**Exercise details**
Starting at the line below that contains "reduced-set step against whole-matrix step, momentum reset" and ending at the line that contains "The calorimeter system performs", retype each line exactly as it stands, but omit the pictures.

Records from a data source
··········
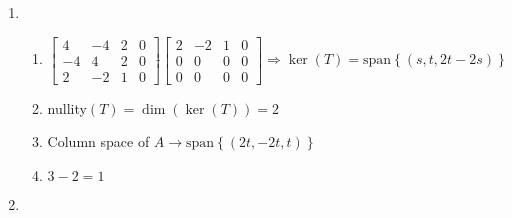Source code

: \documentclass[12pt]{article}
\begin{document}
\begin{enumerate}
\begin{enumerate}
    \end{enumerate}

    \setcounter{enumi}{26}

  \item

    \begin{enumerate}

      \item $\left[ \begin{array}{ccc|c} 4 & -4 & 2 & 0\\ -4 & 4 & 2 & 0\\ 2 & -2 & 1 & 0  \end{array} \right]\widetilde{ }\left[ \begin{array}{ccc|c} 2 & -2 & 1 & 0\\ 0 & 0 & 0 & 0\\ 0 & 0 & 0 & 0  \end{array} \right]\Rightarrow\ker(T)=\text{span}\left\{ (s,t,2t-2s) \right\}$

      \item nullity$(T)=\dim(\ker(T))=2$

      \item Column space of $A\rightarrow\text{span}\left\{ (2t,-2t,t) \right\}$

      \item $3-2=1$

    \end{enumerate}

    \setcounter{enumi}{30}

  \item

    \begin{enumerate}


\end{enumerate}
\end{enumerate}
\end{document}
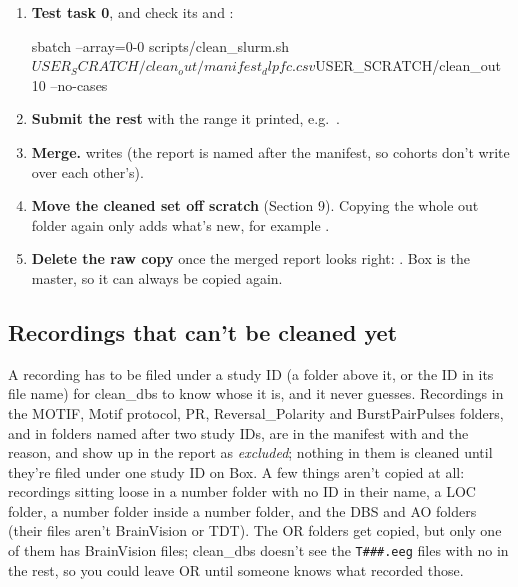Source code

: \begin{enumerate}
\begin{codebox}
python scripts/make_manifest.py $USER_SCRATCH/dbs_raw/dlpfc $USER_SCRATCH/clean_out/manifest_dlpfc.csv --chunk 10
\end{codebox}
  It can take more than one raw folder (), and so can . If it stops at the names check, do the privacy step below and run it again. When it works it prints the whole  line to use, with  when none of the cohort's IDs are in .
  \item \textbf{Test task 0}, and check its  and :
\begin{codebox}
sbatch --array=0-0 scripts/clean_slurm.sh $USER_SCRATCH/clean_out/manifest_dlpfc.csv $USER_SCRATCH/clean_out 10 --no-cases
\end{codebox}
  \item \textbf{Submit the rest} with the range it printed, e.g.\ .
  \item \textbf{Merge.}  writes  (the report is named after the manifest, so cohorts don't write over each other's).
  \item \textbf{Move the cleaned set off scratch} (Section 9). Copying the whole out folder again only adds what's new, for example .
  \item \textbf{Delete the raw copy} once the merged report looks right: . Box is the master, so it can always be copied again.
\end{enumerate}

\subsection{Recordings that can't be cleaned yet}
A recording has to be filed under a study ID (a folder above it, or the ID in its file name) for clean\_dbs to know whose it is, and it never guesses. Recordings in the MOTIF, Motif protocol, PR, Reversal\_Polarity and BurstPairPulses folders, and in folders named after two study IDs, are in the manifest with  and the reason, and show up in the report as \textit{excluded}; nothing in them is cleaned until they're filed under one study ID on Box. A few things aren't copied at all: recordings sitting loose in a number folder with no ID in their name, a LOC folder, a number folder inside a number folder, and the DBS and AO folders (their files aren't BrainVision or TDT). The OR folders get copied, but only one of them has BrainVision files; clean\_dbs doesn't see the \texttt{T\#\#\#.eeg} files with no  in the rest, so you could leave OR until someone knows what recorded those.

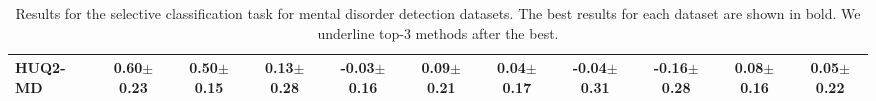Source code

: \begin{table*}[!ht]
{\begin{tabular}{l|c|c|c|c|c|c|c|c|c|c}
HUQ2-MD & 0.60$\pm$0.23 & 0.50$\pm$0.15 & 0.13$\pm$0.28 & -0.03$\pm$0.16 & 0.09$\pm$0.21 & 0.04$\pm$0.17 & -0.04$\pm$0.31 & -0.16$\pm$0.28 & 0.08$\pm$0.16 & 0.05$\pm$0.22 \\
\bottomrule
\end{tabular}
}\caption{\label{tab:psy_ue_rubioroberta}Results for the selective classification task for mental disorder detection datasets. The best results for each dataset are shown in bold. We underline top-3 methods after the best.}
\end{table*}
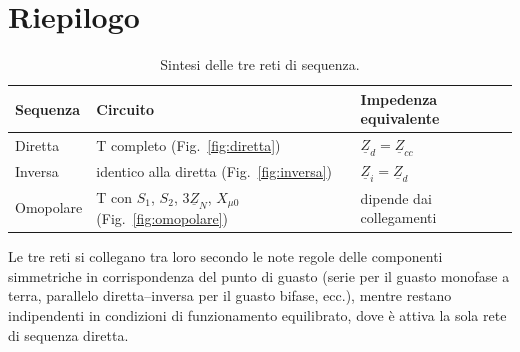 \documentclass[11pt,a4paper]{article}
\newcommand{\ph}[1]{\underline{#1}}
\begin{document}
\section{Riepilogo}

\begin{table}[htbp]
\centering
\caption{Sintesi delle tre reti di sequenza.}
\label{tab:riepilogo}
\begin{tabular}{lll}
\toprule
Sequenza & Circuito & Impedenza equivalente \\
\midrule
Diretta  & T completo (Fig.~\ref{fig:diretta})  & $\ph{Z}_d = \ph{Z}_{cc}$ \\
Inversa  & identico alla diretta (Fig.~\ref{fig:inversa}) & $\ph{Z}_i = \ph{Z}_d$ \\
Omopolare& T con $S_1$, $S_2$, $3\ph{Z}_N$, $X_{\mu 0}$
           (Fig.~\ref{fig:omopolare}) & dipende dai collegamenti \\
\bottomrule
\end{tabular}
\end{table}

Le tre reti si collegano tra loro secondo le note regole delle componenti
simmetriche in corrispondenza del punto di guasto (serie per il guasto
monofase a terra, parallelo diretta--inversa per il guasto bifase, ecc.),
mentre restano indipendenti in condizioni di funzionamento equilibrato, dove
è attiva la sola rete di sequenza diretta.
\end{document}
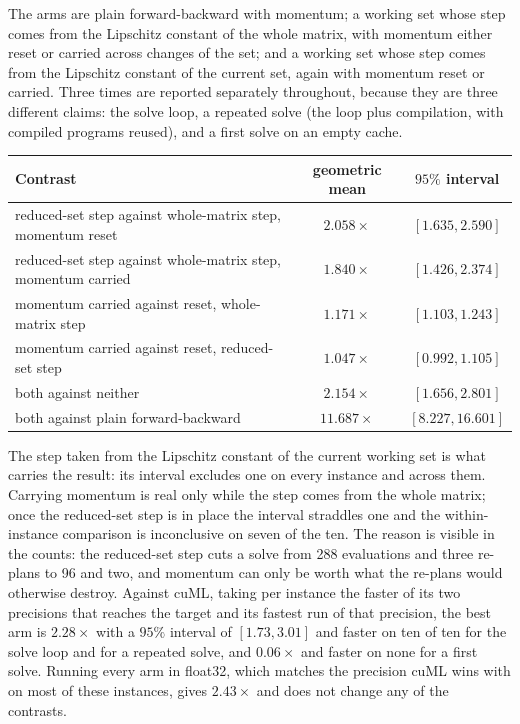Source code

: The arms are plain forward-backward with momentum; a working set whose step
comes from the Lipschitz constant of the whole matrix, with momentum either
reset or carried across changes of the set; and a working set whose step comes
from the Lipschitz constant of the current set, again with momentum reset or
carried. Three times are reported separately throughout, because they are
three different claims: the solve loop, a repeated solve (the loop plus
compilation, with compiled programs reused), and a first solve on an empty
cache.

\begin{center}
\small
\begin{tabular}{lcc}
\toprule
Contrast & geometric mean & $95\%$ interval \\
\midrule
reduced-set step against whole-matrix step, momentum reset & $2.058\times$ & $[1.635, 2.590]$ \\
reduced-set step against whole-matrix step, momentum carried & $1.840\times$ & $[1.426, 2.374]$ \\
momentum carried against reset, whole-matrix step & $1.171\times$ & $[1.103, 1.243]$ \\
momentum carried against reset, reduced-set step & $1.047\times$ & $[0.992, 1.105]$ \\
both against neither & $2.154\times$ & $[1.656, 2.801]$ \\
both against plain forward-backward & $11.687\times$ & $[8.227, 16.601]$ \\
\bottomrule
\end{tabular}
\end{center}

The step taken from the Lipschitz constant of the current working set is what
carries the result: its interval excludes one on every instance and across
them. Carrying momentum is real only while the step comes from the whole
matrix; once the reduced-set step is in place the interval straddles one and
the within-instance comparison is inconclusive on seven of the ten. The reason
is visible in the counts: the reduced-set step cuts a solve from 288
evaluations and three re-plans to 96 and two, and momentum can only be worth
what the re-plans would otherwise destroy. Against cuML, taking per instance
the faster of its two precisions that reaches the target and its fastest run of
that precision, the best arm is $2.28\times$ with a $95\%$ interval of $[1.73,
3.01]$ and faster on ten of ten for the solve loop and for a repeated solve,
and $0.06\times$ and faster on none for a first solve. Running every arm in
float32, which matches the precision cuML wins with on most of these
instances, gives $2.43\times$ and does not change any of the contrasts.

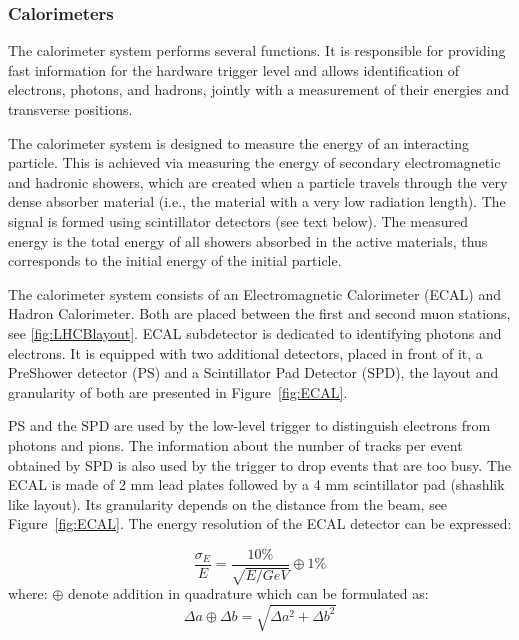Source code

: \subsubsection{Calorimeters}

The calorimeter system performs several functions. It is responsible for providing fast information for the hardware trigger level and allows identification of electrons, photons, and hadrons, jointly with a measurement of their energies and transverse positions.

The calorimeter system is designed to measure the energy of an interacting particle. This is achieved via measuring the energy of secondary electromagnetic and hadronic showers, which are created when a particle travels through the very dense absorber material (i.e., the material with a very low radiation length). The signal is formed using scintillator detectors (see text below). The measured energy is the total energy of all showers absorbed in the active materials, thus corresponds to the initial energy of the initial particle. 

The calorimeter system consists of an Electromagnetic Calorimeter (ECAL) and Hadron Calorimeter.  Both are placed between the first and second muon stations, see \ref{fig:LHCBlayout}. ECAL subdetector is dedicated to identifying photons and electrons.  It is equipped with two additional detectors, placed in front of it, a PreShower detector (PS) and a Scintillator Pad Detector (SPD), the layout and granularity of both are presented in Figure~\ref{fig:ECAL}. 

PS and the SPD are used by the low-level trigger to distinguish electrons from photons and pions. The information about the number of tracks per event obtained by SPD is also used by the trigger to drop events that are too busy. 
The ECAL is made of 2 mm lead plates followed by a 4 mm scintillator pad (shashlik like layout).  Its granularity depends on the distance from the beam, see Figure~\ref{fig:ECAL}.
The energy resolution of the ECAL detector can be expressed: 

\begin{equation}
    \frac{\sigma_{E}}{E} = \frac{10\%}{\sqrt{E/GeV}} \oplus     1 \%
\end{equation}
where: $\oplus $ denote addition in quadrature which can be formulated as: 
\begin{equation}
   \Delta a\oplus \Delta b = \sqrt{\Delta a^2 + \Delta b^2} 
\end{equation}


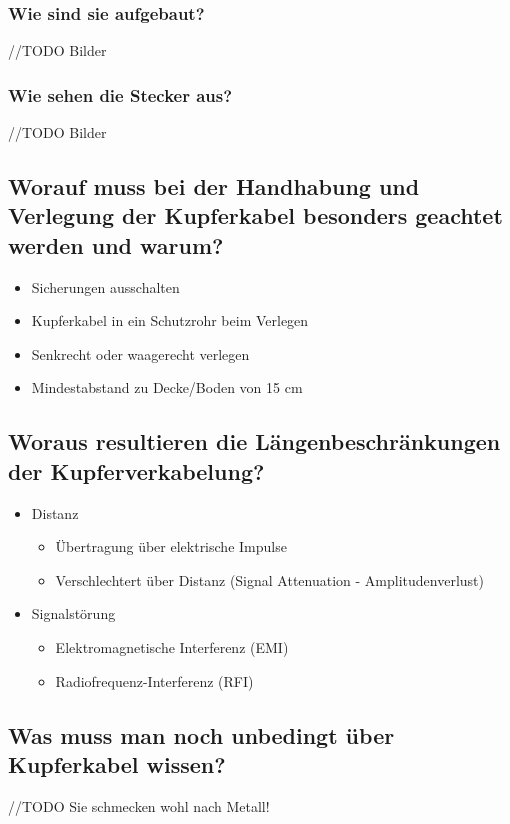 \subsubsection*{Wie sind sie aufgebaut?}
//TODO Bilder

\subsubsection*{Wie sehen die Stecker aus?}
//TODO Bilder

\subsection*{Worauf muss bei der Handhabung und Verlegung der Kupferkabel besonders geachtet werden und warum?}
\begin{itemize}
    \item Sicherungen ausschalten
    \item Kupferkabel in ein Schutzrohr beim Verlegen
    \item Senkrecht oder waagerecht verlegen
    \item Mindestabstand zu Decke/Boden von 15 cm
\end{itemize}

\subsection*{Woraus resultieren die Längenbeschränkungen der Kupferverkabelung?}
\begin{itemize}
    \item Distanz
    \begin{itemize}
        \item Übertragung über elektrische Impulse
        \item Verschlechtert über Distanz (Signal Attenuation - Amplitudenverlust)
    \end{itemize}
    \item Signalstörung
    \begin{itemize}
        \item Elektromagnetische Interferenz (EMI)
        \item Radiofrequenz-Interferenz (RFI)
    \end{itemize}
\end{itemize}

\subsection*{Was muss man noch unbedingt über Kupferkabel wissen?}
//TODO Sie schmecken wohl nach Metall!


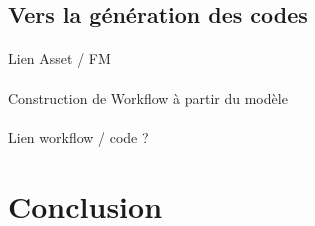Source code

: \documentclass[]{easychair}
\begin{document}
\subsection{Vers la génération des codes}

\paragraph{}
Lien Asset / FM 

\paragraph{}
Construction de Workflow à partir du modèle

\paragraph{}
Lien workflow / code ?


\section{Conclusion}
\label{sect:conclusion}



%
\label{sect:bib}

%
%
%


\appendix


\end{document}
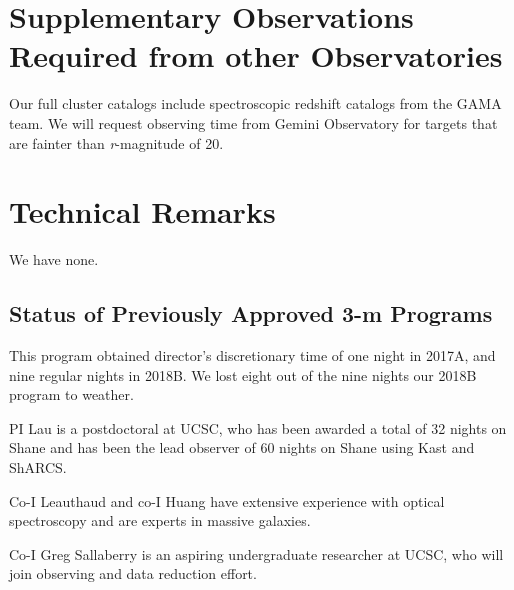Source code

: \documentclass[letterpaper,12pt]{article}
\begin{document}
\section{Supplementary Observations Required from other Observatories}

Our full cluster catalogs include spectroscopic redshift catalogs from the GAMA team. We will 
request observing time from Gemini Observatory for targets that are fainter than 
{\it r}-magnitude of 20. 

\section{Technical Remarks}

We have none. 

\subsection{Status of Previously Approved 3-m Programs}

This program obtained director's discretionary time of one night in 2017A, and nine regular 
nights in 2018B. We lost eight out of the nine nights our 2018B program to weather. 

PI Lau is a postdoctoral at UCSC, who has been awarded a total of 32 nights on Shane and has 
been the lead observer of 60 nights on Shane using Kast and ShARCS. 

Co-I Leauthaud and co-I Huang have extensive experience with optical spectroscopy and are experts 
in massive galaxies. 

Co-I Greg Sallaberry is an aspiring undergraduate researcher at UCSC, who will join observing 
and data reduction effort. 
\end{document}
··········
**Answer for the task**
reduced-set step against whole-matrix step, momentum reset & $2.058\times$ & $[1.635, 2.590]$ \\
reduced-set step against whole-matrix step, momentum carried & $1.840\times$ & $[1.426, 2.374]$ \\
momentum carried against reset, whole-matrix step & $1.171\times$ & $[1.103, 1.243]$ \\
momentum carried against reset, reduced-set step & $1.047\times$ & $[0.992, 1.105]$ \\
both against neither & $2.154\times$ & $[1.656, 2.801]$ \\
both against plain forward-backward & $11.687\times$ & $[8.227, 16.601]$ \\
\bottomrule
\end{tabular}
\end{center}

The step taken from the Lipschitz constant of the current working set is what
carries the result: its interval excludes one on every instance and across
them. Carrying momentum is real only while the step comes from the whole
matrix; once the reduced-set step is in place the interval straddles one and
the within-instance comparison is inconclusive on seven of the ten. The reason
is visible in the counts: the reduced-set step cuts a solve from 288
evaluations and three re-plans to 96 and two, and momentum can only be worth
what the re-plans would otherwise destroy. Against cuML, taking per instance
the faster of its two precisions that reaches the target and its fastest run of
that precision, the best arm is $2.28\times$ with a $95\%$ interval of $[1.73,
3.01]$ and faster on ten of ten for the solve loop and for a repeated solve,
and $0.06\times$ and faster on none for a first solve. Running every arm in
float32, which matches the precision cuML wins with on most of these
instances, gives $2.43\times$ and does not change any of the contrasts.

Source code

: \subsubsection{Calorimeters}

The calorimeter system performs several functions. It is responsible for providing fast information for the hardware trigger level and allows identification of electrons, photons, and hadrons, jointly with a measurement of their energies and transverse positions.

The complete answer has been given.